Weyerhaeuser and its lead users have conducted an extensive number of commercial injection molding trials for the targeted automotive applications, which were not disclosed. Interfacial Solutions operates an 85-ton Engel in its process development lab to enable early prototyping. Loadings levels under investigation are 20%, 30%, 40%, and 70%. Target plastics include polyolefins, biopolymers and polyvinyl chloride. Weyerhaeuser is already a major supplier of cellulose fiber and wood products to many industries. The new project with Interfacial Solutions targets further applications for Weyerhaeuser’s cellulose fiber in the plastics market.
While WPCs are widely used in non structural decking and fence applications, they are still not as strong as pine and cedar, while also being more expensive and heavier. “Additionally, these materials lack the ductility required to displace conventional plastics and composites utilized in the automotive industry,” Cernohous stated in his submitted abstract. “We believe that there is a need for cost effective natural fiber composites that have improved mechanical properties.” The particular target is to provide a natural fiber-reinforced polyolefin that could replace expensive glass-reinforced engineering plastics.
Cernohous made a presentation on moisture-resistant technologies for wood composites at Antec 2012 held last April in Orlando, Fla. When composites with high fiber content are in humid environments they can absorb as much as 10% if their mass in moisture. High moisture content reduces the compound’s dimensional stability, color fastness, and microbial resistance. Interfacial Solutions has developed proprietary technologies to improve the moisture resistance at room temperature and elevated temperatures.
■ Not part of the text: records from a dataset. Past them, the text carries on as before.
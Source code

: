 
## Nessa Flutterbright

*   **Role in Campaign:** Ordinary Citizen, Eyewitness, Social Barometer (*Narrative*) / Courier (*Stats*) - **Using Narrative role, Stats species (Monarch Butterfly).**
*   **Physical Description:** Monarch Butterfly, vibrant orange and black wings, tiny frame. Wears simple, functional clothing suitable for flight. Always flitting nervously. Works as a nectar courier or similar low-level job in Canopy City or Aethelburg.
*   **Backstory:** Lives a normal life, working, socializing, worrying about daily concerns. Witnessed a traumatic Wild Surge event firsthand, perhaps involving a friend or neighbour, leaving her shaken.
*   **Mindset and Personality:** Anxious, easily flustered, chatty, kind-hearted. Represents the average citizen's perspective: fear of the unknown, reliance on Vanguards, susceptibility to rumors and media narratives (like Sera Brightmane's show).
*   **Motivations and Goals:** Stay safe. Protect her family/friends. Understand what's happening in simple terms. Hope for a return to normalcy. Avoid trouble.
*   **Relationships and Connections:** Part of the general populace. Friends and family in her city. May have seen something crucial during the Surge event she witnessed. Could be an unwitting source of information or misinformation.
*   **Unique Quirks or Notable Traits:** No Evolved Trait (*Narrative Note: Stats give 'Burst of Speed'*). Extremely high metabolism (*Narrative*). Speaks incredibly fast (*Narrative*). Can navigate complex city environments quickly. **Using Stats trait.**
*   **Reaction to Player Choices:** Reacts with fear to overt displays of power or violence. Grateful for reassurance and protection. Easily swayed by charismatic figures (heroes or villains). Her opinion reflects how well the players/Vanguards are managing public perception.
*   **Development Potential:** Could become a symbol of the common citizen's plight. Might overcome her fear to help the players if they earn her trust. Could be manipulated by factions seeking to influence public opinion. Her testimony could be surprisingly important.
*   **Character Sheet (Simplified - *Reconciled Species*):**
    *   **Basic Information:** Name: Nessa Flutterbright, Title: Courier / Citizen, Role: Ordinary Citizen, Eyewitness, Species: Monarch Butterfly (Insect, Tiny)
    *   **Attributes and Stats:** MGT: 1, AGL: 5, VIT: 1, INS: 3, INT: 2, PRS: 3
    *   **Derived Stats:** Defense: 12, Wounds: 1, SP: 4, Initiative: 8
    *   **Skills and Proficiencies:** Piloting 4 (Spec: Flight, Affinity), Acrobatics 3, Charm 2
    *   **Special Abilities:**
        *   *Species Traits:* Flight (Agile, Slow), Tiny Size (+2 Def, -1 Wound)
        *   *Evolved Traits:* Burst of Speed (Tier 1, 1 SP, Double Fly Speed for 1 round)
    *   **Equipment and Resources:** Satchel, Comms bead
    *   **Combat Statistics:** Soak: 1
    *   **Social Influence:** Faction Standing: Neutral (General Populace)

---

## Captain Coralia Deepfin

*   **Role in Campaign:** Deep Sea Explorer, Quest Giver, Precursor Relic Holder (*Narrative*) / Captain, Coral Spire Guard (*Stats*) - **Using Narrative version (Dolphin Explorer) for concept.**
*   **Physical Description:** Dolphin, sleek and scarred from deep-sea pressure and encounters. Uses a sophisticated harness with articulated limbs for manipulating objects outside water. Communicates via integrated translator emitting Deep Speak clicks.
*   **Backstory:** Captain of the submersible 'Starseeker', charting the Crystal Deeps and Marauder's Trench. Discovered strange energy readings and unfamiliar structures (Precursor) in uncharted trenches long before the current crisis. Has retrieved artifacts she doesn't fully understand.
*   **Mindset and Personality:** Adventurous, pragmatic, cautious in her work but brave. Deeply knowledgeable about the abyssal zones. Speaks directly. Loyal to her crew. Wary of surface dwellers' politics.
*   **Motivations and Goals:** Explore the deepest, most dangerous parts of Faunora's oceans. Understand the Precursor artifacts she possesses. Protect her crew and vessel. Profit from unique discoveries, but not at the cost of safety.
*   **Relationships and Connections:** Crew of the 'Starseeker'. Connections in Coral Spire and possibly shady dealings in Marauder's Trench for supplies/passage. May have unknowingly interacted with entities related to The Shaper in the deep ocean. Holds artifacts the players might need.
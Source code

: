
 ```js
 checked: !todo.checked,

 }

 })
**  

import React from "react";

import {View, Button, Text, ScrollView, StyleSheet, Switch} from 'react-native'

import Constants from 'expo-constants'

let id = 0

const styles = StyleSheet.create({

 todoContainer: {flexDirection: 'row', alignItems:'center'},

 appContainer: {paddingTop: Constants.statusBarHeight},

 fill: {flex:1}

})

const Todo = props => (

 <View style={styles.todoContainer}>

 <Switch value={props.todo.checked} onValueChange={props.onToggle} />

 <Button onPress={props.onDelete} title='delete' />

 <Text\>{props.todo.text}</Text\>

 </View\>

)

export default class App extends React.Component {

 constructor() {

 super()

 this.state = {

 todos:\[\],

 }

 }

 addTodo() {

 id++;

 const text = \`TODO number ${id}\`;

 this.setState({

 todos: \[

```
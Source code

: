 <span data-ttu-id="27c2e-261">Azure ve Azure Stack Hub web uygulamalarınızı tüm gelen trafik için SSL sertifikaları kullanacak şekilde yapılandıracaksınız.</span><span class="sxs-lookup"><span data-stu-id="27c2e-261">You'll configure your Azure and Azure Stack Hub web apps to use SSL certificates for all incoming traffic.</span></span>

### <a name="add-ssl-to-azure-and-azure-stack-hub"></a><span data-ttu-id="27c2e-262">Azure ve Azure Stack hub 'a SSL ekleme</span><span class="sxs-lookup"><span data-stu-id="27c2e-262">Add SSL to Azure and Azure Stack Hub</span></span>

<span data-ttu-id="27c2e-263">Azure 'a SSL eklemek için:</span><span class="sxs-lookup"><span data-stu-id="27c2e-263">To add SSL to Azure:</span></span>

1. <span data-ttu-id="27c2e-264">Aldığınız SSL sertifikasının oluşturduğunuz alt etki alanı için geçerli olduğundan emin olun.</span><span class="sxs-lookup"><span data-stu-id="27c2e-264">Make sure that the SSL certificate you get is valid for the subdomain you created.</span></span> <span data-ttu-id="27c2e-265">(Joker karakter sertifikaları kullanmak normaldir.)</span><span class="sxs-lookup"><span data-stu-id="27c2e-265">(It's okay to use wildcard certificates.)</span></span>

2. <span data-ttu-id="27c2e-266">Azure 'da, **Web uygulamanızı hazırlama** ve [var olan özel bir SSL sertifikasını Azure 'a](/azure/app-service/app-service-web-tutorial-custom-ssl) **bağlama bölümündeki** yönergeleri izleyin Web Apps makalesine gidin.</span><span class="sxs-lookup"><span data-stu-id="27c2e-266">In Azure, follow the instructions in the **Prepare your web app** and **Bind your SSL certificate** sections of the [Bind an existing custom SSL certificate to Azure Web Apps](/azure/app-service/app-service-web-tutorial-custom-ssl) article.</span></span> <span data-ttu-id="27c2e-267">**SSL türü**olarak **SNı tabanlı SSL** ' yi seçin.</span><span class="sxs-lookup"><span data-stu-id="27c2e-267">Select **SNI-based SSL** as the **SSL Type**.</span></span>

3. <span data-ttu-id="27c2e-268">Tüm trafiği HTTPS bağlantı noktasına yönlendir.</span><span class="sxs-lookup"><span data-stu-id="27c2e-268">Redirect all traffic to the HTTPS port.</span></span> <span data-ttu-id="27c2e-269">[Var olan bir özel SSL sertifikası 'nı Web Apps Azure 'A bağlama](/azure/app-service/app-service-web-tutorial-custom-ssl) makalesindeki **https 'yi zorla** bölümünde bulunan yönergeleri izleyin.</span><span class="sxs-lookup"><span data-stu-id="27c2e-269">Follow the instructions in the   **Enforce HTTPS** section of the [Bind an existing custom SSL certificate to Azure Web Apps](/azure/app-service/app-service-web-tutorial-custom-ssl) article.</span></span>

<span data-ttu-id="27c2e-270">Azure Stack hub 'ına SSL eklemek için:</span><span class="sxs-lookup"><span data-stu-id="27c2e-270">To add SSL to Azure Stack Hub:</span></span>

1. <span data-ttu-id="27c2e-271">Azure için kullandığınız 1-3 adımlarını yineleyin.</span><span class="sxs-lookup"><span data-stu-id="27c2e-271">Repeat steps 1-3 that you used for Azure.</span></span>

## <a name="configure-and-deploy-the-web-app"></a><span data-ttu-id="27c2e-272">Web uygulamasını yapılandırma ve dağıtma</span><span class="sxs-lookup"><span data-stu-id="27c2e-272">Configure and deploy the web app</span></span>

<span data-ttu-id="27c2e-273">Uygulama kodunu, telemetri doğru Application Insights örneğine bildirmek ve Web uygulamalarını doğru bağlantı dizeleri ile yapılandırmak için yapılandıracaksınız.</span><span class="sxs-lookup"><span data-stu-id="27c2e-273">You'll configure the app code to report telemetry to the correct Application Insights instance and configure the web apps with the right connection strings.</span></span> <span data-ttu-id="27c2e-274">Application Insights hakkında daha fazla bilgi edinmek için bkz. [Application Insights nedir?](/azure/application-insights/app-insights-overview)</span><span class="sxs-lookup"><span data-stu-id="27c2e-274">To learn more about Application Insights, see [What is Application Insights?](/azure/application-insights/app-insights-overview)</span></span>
The company has also developed a moisture scavenger technology that eliminates the need for pre-drying natural fibers and other moisture sensitive plastics prior to processing.
The cellulose fiber reinforcement materials will be dried at the compounding site and shipped in sealed containers. Cernohous said the company is working on technology that will allow the new cellulose fiber reinforcement to be added press-side at an injection molding plant.